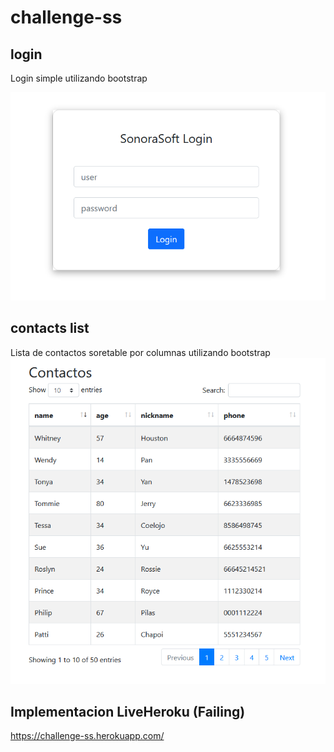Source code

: # challenge-ss

## login
Login simple utilizando bootstrap

![Login](https://github.com/descent2oblivion/challenge-ss/blob/master/src/main/resources/views/login.png?raw=true)
## contacts list
Lista de contactos soretable por columnas utilizando bootstrap
![Lista de contactos](https://github.com/descent2oblivion/challenge-ss/blob/master/src/main/resources/views/contactos.png?raw=true)
## Implementacion LiveHeroku (Failing)
https://challenge-ss.herokuapp.com/
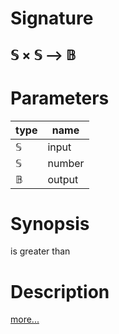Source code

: # Signature
## 𝕊 × 𝕊 ⟶ 𝔹

# Parameters

| type | name |
|------|------|
|𝕊|input|
|𝕊|number|
|𝔹|output|

# Synopsis
is greater than

# Description

[more...](https://en.wikipedia.org/wiki/Inequality_(mathematics))
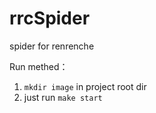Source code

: # rrcSpider
spider for renrenche

Run methed：
1. `mkdir image` in project root dir
2. just run `make start`
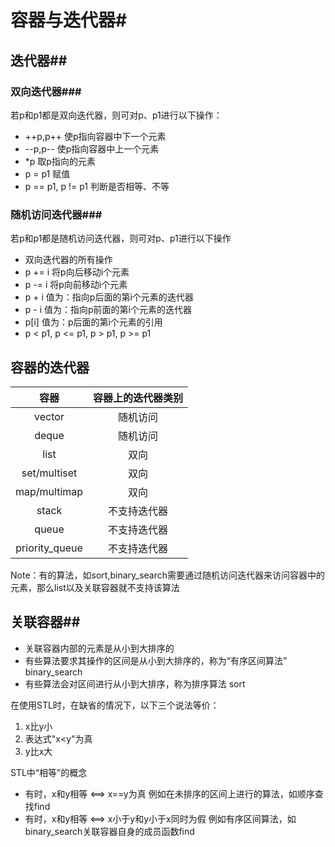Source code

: # 容器与迭代器#
## 迭代器##
### 双向迭代器###
若p和p1都是双向迭代器，则可对p、p1进行以下操作：
- ++p,p++ 			使p指向容器中下一个元素
- --p,p-- 			使p指向容器中上一个元素
- *p					取p指向的元素
- p = p1				赋值
- p == p1, p != p1	判断是否相等、不等
### 随机访问迭代器###
若p和p1都是随机访问迭代器，则可对p、p1进行以下操作
- 双向迭代器的所有操作
- p += i	将p向后移动i个元素
- p -= i	将p向前移动i个元素
- p + i		值为：指向p后面的第i个元素的迭代器
- p - i		值为：指向p前面的第i个元素的迭代器
- p[i]		值为：p后面的第i个元素的引用
- p < p1, p <= p1, p > p1, p >= p1
## 容器的迭代器 ##

|容器|容器上的迭代器类别|
|:-:|:-:|
|vector|随机访问|
|deque|随机访问|
|list|双向|
|set/multiset|双向|
|map/multimap|双向|
|stack|不支持迭代器|
|queue|不支持迭代器|
|priority_queue|不支持迭代器|
Note：有的算法，如sort,binary_search需要通过随机访问迭代器来访问容器中的元素，那么list以及关联容器就不支持该算法

## 关联容器##
- 关联容器内部的元素是从小到大排序的
- 有些算法要求其操作的区间是从小到大排序的，称为“有序区间算法” binary_search
- 有些算法会对区间进行从小到大排序，称为排序算法 sort

在使用STL时，在缺省的情况下，以下三个说法等价：
1. x比y小
2. 表达式"x<y"为真
3. y比x大

STL中“相等”的概念

- 有时，x和y相等 <==> x==y为真 例如在未排序的区间上进行的算法，如顺序查找find
- 有时，x和y相等 <==> x小于y和y小于x同时为假 例如有序区间算法，如binary_search关联容器自身的成员函数find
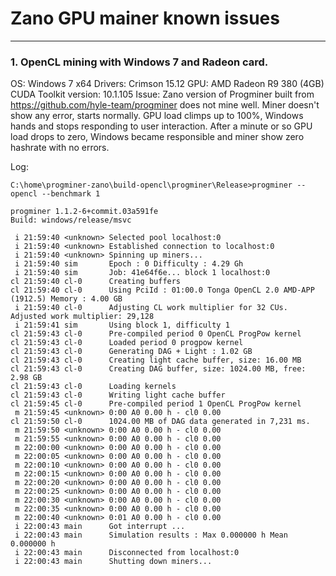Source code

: # Zano GPU mainer known issues
----------

### 1. OpenCL mining with Windows 7 and Radeon card.

OS: Windows 7 x64
Drivers: Crimson 15.12
GPU: AMD Radeon R9 380 (4GB)
CUDA Toolkit version: 10.1.105
Issue:
Zano version of Progminer built from https://github.com/hyle-team/progminer does not mine well.
Miner doesn't show any error, starts normally.
GPU load climps up to 100%, Windows hands and stops responding to user interaction.
After a minute or so GPU load drops to zero, Windows became responsible and miner show zero hashrate with no errors.

Log:


    C:\home\progminer-zano\build-opencl\progminer\Release>progminer --opencl --benchmark 1

    progminer 1.1.2-6+commit.03a591fe
    Build: windows/release/msvc

     i 21:59:40 <unknown> Selected pool localhost:0
     i 21:59:40 <unknown> Established connection to localhost:0
     i 21:59:40 <unknown> Spinning up miners...
     i 21:59:40 sim       Epoch : 0 Difficulty : 4.29 Gh
     i 21:59:40 sim       Job: 41e64f6e... block 1 localhost:0
    cl 21:59:40 cl-0      Creating buffers
    cl 21:59:40 cl-0      Using PciId : 01:00.0 Tonga OpenCL 2.0 AMD-APP (1912.5) Memory : 4.00 GB
     i 21:59:40 cl-0      Adjusting CL work multiplier for 32 CUs. Adjusted work multiplier: 29,128
     i 21:59:41 sim       Using block 1, difficulty 1
    cl 21:59:43 cl-0      Pre-compiled period 0 OpenCL ProgPow kernel
    cl 21:59:43 cl-0      Loaded period 0 progpow kernel
    cl 21:59:43 cl-0      Generating DAG + Light : 1.02 GB
    cl 21:59:43 cl-0      Creating light cache buffer, size: 16.00 MB
    cl 21:59:43 cl-0      Creating DAG buffer, size: 1024.00 MB, free: 2.98 GB
    cl 21:59:43 cl-0      Loading kernels
    cl 21:59:43 cl-0      Writing light cache buffer
    cl 21:59:45 cl-0      Pre-compiled period 1 OpenCL ProgPow kernel
     m 21:59:45 <unknown> 0:00 A0 0.00 h - cl0 0.00
    cl 21:59:50 cl-0      1024.00 MB of DAG data generated in 7,231 ms.
     m 21:59:50 <unknown> 0:00 A0 0.00 h - cl0 0.00
     m 21:59:55 <unknown> 0:00 A0 0.00 h - cl0 0.00
     m 22:00:00 <unknown> 0:00 A0 0.00 h - cl0 0.00
     m 22:00:05 <unknown> 0:00 A0 0.00 h - cl0 0.00
     m 22:00:10 <unknown> 0:00 A0 0.00 h - cl0 0.00
     m 22:00:15 <unknown> 0:00 A0 0.00 h - cl0 0.00
     m 22:00:20 <unknown> 0:00 A0 0.00 h - cl0 0.00
     m 22:00:25 <unknown> 0:00 A0 0.00 h - cl0 0.00
     m 22:00:30 <unknown> 0:00 A0 0.00 h - cl0 0.00
     m 22:00:35 <unknown> 0:00 A0 0.00 h - cl0 0.00
     m 22:00:40 <unknown> 0:01 A0 0.00 h - cl0 0.00
     i 22:00:43 main      Got interrupt ...
     i 22:00:43 main      Simulation results : Max 0.000000 h Mean 0.000000 h
     i 22:00:43 main      Disconnected from localhost:0
     i 22:00:43 main      Shutting down miners...


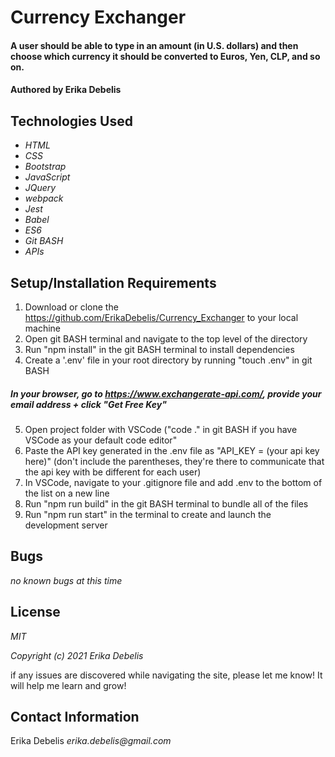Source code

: # Currency Exchanger

#### A user should be able to type in an amount (in U.S. dollars) and then choose which currency it should be converted to Euros, Yen, CLP, and so on. 
#### Authored by Erika Debelis

## Technologies Used

* _HTML_
* _CSS_
* _Bootstrap_
* _JavaScript_
* _JQuery_
* _webpack_
* _Jest_
* _Babel_
* _ES6_
* _Git BASH_
* _APIs_

## Setup/Installation Requirements

1. Download or clone the https://github.com/ErikaDebelis/Currency_Exchanger to your local machine
2. Open git BASH terminal and navigate to the top level of the directory
3. Run "npm install" in the git BASH terminal to install dependencies
4. Create a '.env' file in your root directory by running "touch .env" in git BASH

##### In your browser, go to https://www.exchangerate-api.com/, provide your email address + click "Get Free Key" #####

5. Open project folder with VSCode ("code ." in git BASH if you have VSCode as your default code editor"
6. Paste the API key generated in the .env file as "API_KEY = (your api key here)" (don't include the parentheses, they're there to communicate that the api key with be different for each user)
7. In VSCode, navigate to your .gitignore file and add .env to the bottom of the list on a new line
8. Run "npm run build" in the git BASH terminal to bundle all of the files
9. Run "npm run start" in the terminal to create and launch the development server

## Bugs

_no known bugs at this time_

## License

_MIT_

_Copyright (c) 2021 Erika Debelis_

if any issues are discovered while navigating the site, please let me know! It will help me learn and grow!

## Contact Information

Erika Debelis _erika.debelis@gmail.com_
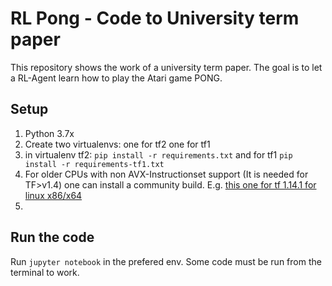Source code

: # RL Pong - Code to University term paper

This repository shows the work of a university term paper. The goal is to let a RL-Agent learn how to play the Atari game PONG.

## Setup

1. Python 3.7x
2. Create two virtualenvs: one for tf2 one for tf1
3. in virtualenv tf2: `pip install -r requirements.txt` and for tf1 `pip install -r requirements-tf1.txt`
4. For older CPUs with non AVX-Instructionset support (It is needed for TF>v1.4) one can install a community build. E.g. [this one for tf 1.14.1 for linux x86/x64](https://github.com/yaroslavvb/tensorflow-community-wheels/issues/132)
5. 
## Run the code

Run `jupyter notebook` in the prefered env. Some code must be run from the terminal to work.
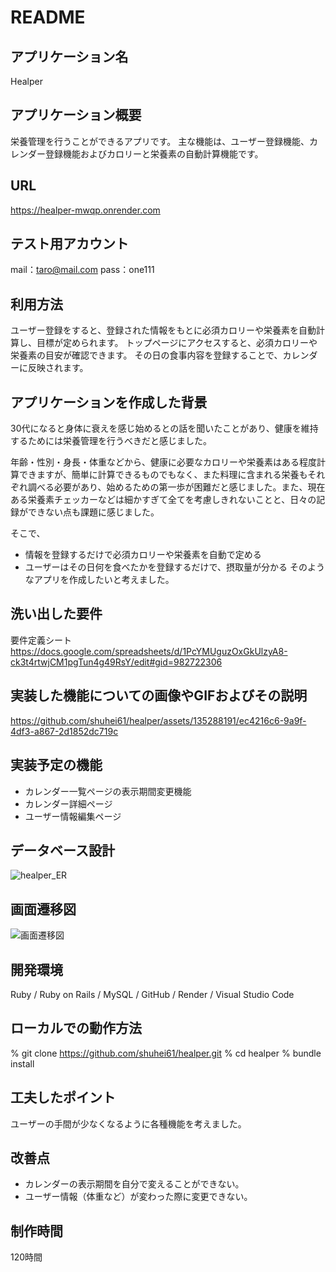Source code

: # README

## アプリケーション名
Healper
## アプリケーション概要
栄養管理を行うことができるアプリです。
主な機能は、ユーザー登録機能、カレンダー登録機能およびカロリーと栄養素の自動計算機能です。
## URL
https://healper-mwqp.onrender.com
## テスト用アカウント
mail：taro@mail.com
pass：one111
## 利用方法
ユーザー登録をすると、登録された情報をもとに必須カロリーや栄養素を自動計算し、目標が定められます。
トップページにアクセスすると、必須カロリーや栄養素の目安が確認できます。
その日の食事内容を登録することで、カレンダーに反映されます。
## アプリケーションを作成した背景
30代になると身体に衰えを感じ始めるとの話を聞いたことがあり、健康を維持するためには栄養管理を行うべきだと感じました。

年齢・性別・身長・体重などから、健康に必要なカロリーや栄養素はある程度計算できますが、簡単に計算できるものでもなく、また料理に含まれる栄養もそれぞれ調べる必要があり、始めるための第一歩が困難だと感じました。また、現在ある栄養素チェッカーなどは細かすぎて全てを考慮しきれないことと、日々の記録ができない点も課題に感じました。

そこで、
- 情報を登録するだけで必須カロリーや栄養素を自動で定める
- ユーザーはその日何を食べたかを登録するだけで、摂取量が分かる
そのようなアプリを作成したいと考えました。
## 洗い出した要件
要件定義シート
https://docs.google.com/spreadsheets/d/1PcYMUguzOxGkUlzyA8-ck3t4rtwjCM1pgTun4g49RsY/edit#gid=982722306
## 実装した機能についての画像やGIFおよびその説明
https://github.com/shuhei61/healper/assets/135288191/ec4216c6-9a9f-4df3-a867-2d1852dc719c
## 実装予定の機能
- カレンダー一覧ページの表示期間変更機能
- カレンダー詳細ページ
- ユーザー情報編集ページ
## データベース設計
![healper_ER](https://github.com/shuhei61/healper/assets/135288191/c8c9146b-d694-4aa4-b8a5-f5d1112e6ff2)
## 画面遷移図
![画面遷移図](https://github.com/shuhei61/healper/assets/135288191/da1030f9-cc7f-451e-8b2d-4b1617b4b38e)
## 開発環境
Ruby / Ruby on Rails / MySQL / GitHub / Render / Visual Studio Code
## ローカルでの動作方法
% git clone https://github.com/shuhei61/healper.git
% cd healper
% bundle install
## 工夫したポイント
ユーザーの手間が少なくなるように各種機能を考えました。
## 改善点
- カレンダーの表示期間を自分で変えることができない。
- ユーザー情報（体重など）が変わった際に変更できない。
## 制作時間
120時間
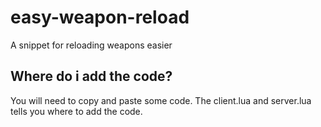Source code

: # easy-weapon-reload
A snippet for reloading weapons easier

## Where do i add the code?
You will need to copy and paste some code.
The client.lua and server.lua tells you where to add the code.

**What is being asked:** Each line from the start of the listing above through the line with "## contacts list" is what to output, exactly as written and without pictures.

**Output:**
Source code

: # challenge-ss

## login
Login simple utilizando bootstrap

![Login](https://github.com/descent2oblivion/challenge-ss/blob/master/src/main/resources/views/login.png?raw=true)
## contacts list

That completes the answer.